The Ministry of Corporate Affairs (MCA) proposes stringent measures against defunct companies that do not opt for the Easy Exit Scheme-2010, or EES-2010.

The move comes in the wake of poor response to the scheme, which came into effect on May 30 and remains in force till August 30, under which out of a total of over 500,000 unlisted defunct companies, only around 240 have applied to the ministry.

The government came up with EES-2010 to facilitate an easy exit route for the defaulting companies and grant them amnesty from violations of the Companies Act and criminal prosecution in the process.

Officials said that the ministry proposed to make public the names and addresses of the directors on its websites once the scheme expired and a defunct company failed to avail of it.

Further, these directors will be disqualified from becoming directors of other companies under section 274(1) (g) of the Companies Act, 1956. Besides, under Sections 267 and 274, these directors will be debarred from being promoters of any other businesses or being deemed directors of businesses by virtue of having control on the board of directors.

While the Section 267 of the Companies Act deals with disqualification of a person from being appointed as managing director of a company, the Section 274 disqualifies a person to act as director. The Section 274 (1)(g), in particular, deals in disqualification of a director for non-filing of returns with the registrar of companies.

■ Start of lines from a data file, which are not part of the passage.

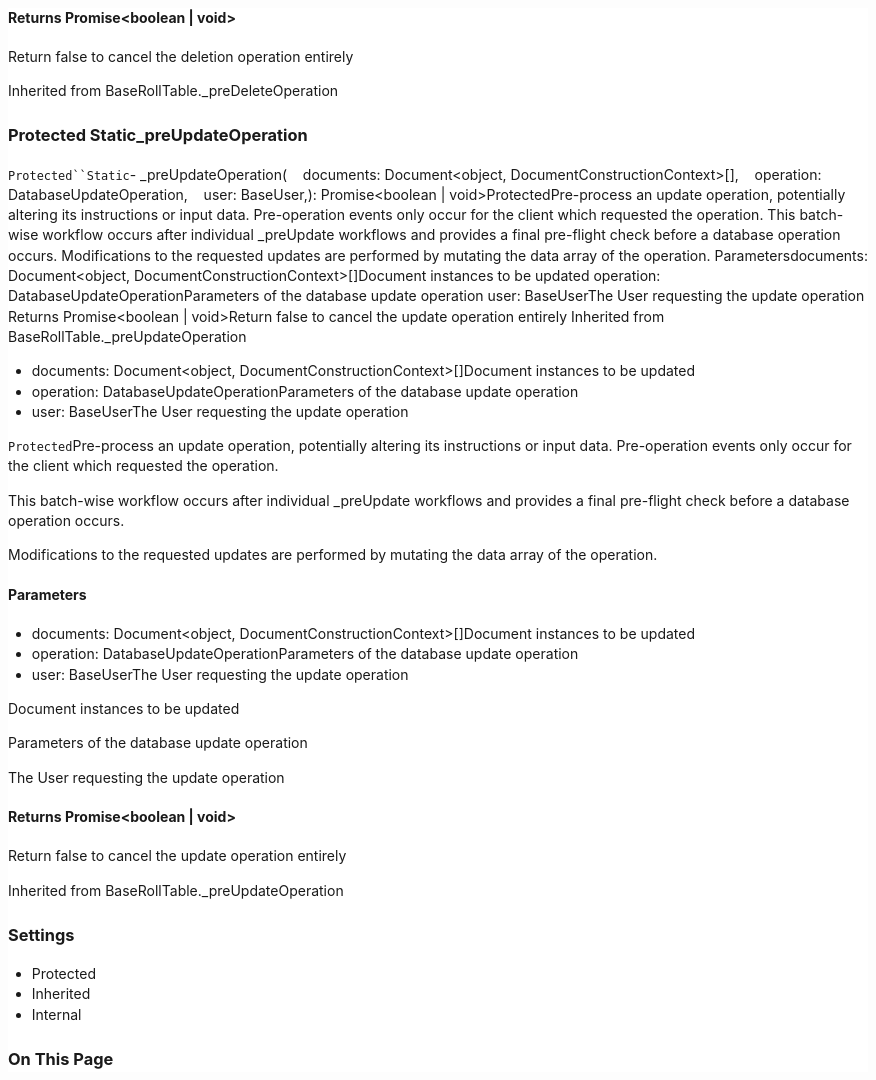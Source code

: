 
#### Returns Promise<boolean | void>

Return false to cancel the deletion operation entirely

Inherited from BaseRollTable._preDeleteOperation


### Protected Static_preUpdateOperation

`Protected``Static`- _preUpdateOperation(    documents: Document<object, DocumentConstructionContext>[],    operation: DatabaseUpdateOperation,    user: BaseUser,): Promise<boolean | void>ProtectedPre-process an update operation, potentially altering its instructions or input data. Pre-operation events only
occur for the client which requested the operation.
This batch-wise workflow occurs after individual _preUpdate workflows and provides a final pre-flight check
before a database operation occurs.
Modifications to the requested updates are performed by mutating the data array of the operation.
Parametersdocuments: Document<object, DocumentConstructionContext>[]Document instances to be updated
operation: DatabaseUpdateOperationParameters of the database update operation
user: BaseUserThe User requesting the update operation
Returns Promise<boolean | void>Return false to cancel the update operation entirely
Inherited from BaseRollTable._preUpdateOperation
- documents: Document<object, DocumentConstructionContext>[]Document instances to be updated
- operation: DatabaseUpdateOperationParameters of the database update operation
- user: BaseUserThe User requesting the update operation

`Protected`Pre-process an update operation, potentially altering its instructions or input data. Pre-operation events only
occur for the client which requested the operation.

This batch-wise workflow occurs after individual _preUpdate workflows and provides a final pre-flight check
before a database operation occurs.

Modifications to the requested updates are performed by mutating the data array of the operation.


#### Parameters

- documents: Document<object, DocumentConstructionContext>[]Document instances to be updated
- operation: DatabaseUpdateOperationParameters of the database update operation
- user: BaseUserThe User requesting the update operation

Document instances to be updated

Parameters of the database update operation

The User requesting the update operation


#### Returns Promise<boolean | void>

Return false to cancel the update operation entirely

Inherited from BaseRollTable._preUpdateOperation


### Settings

- Protected
- Inherited
- Internal


### On This Page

Criminal prosecution will be initiated after filing a case against the company and its directors in the criminal procedure court for declaring these directors as defaulters. “This will facilitate recovery of funds and other obligations by attaching their property,” said officials.

EES-2010 comes after a gap of five years, the last one being in 2005. The rider in this scheme is that it is applicable to only those companies that are either not in operation since incorporation or not in business after April 1, 2008.

Official sources said the salient feature of the scheme is that it is absolutely free and could be filed online. The last scheme, which came in 2005, required a company to first pay an application fee of Rs 2,500, and then update its records and be ready to quit.

Before this, companies were required to first update their balance sheets for all the years in which they remained functional, even if they were not doing business. There were penal fees, which were ten times the original fees for every filing. Besides, the matter was referred to the court for criminal prosecution.

Among the formalities outlined in the notification to opt for EES, the primary requirement is that a company needs to be defunct and, if it is a government company, it needs a “no objection certificate” issued by the administrative ministry concerned.

The EES-2010 form and statement of account for the last one month of the company need to be certified by a practicing chartered accountant, company secretary or cost accountant, and the company needs to disclose pending litigation.

Every director of the company, individually or collectively, would have to submit an indemnity bond stating that losses, claims or liabilities would be met in full if they arise after exiting the business.